- **Brief**
You are asked to filter the data below and copy every line holding "processing".

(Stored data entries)
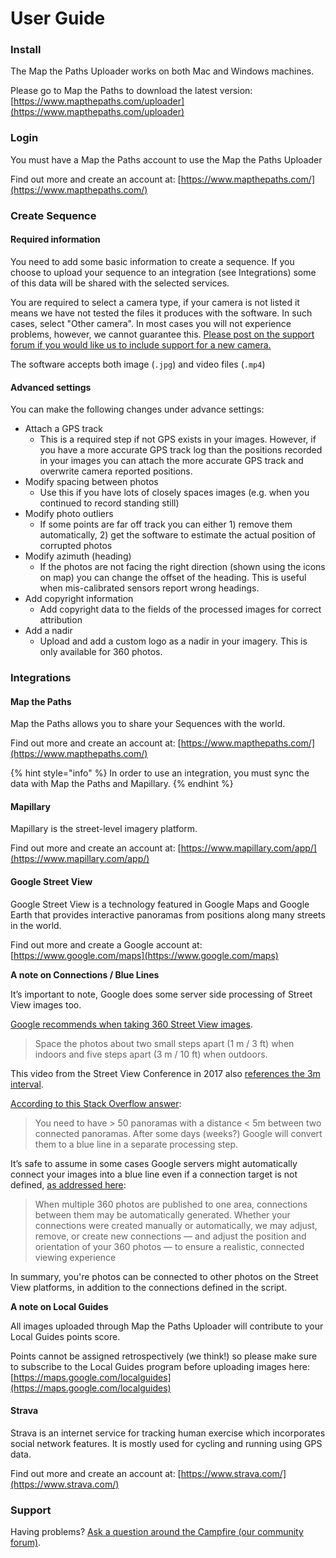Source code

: # User Guide

### Install

The Map the Paths Uploader works on both Mac and Windows machines.

Please go to Map the Paths to download the latest version: [https://www.mapthepaths.com/uploader](https://www.mapthepaths.com/uploader)

### Login

You must have a Map the Paths account to use the Map the Paths Uploader 

Find out more and create an account at: [https://www.mapthepaths.com/](https://www.mapthepaths.com/)

### Create Sequence

#### Required information

You need to add some basic information to create a sequence. If you choose to upload your sequence to an integration \(see Integrations\) some of this data will be shared with the selected services.

You are required to select a camera type, if your camera is not listed it means we have not tested the files it produces with the software. In such cases, select "Other camera". In most cases you will not experience problems, however, we cannot guarantee this. [Please post on the support forum if you would like us to include support for a new camera.](https://campfire.trekview.org/c/support/8)

The software accepts both image \(`.jpg`\) and video files \(`.mp4`\)

#### Advanced settings

You can make the following changes under advance settings:

* Attach a GPS track
  * This is a required step if not GPS exists in your images. However, if you have a more accurate GPS track log than the positions recorded in your images you can attach the more accurate GPS track and overwrite camera reported positions.
* Modify spacing between photos
  * Use this if you have lots of closely spaces images \(e.g. when you continued to record standing still\)
* Modify photo outliers
  * If some points are far off track you can either 1\) remove them automatically, 2\) get the software to estimate the actual position of corrupted photos
* Modify azimuth \(heading\)
  * If the photos are not facing the right direction \(shown using the icons on map\) you can change the offset of the heading. This is useful when mis-calibrated sensors report wrong headings.
* Add copyright information
  * Add copyright data to the fields of the processed images for correct attribution
* Add a nadir
  * Upload and add a custom logo as a nadir in your imagery. This is only available for 360 photos.

### Integrations

#### Map the Paths

Map the Paths allows you to share your Sequences with the world.

Find out more and create an account at: [https://www.mapthepaths.com/](https://www.mapthepaths.com/)

{% hint style="info" %}
In order to use an integration, you must sync the data with Map the Paths and Mapillary.
{% endhint %}

#### Mapillary

Mapillary is the street-level imagery platform.

Find out more and create an account at: [https://www.mapillary.com/app/](https://www.mapillary.com/app/)

#### Google Street View

Google Street View is a technology featured in Google Maps and Google Earth that provides interactive panoramas from positions along many streets in the world.

Find out more and create a Google account at: [https://www.google.com/maps](https://www.google.com/maps)

**A note on Connections / Blue Lines**

It’s important to note, Google does some server side processing of Street View images too.

[Google recommends when taking 360 Street View images](https://support.google.com/maps/answer/7012050?hl=en&ref_topic=627560).

> Space the photos about two small steps apart \(1 m / 3 ft\) when indoors and five steps apart \(3 m / 10 ft\) when outdoors.

This video from the Street View Conference in 2017 also [references the 3m interval](https://www.youtube.com/watch?v=EW8YKwuFGkc).

[According to this Stack Overflow answer](https://stackoverflow.com/questions/54237231/how-to-create-a-path-on-street-view):

> You need to have &gt; 50 panoramas with a distance &lt; 5m between two connected panoramas. After some days \(weeks?\) Google will convert them to a blue line in a separate processing step.

It’s safe to assume in some cases Google servers might automatically connect your images into a blue line even if a connection target is not defined, [as addressed here](https://support.google.com/contributionpolicy/answer/7411351):

> When multiple 360 photos are published to one area, connections between them may be automatically generated. Whether your connections were created manually or automatically, we may adjust, remove, or create new connections — and adjust the position and orientation of your 360 photos — to ensure a realistic, connected viewing experience

In summary, you're photos can be connected to other photos on the Street View platforms, in addition to the connections defined in the script.

**A note on Local Guides**

All images uploaded through Map the Paths Uploader will contribute to your Local Guides points score.

Points cannot be assigned retrospectively \(we think!\) so please make sure to subscribe to the Local Guides program before uploading images here: [https://maps.google.com/localguides](https://maps.google.com/localguides)

#### Strava

Strava is an internet service for tracking human exercise which incorporates social network features. It is mostly used for cycling and running using GPS data.

Find out more and create an account at: [https://www.strava.com/](https://www.strava.com/)

### Support

Having problems? [Ask a question around the Campfire \(our community forum\)](https://campfire.trekview.org/c/support/8).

- **Your response**
It’s important to note, Google does some server side processing of Street View images too.
> You need to have &gt; 50 panoramas with a distance &lt; 5m between two connected panoramas. After some days \(weeks?\) Google will convert them to a blue line in a separate processing step.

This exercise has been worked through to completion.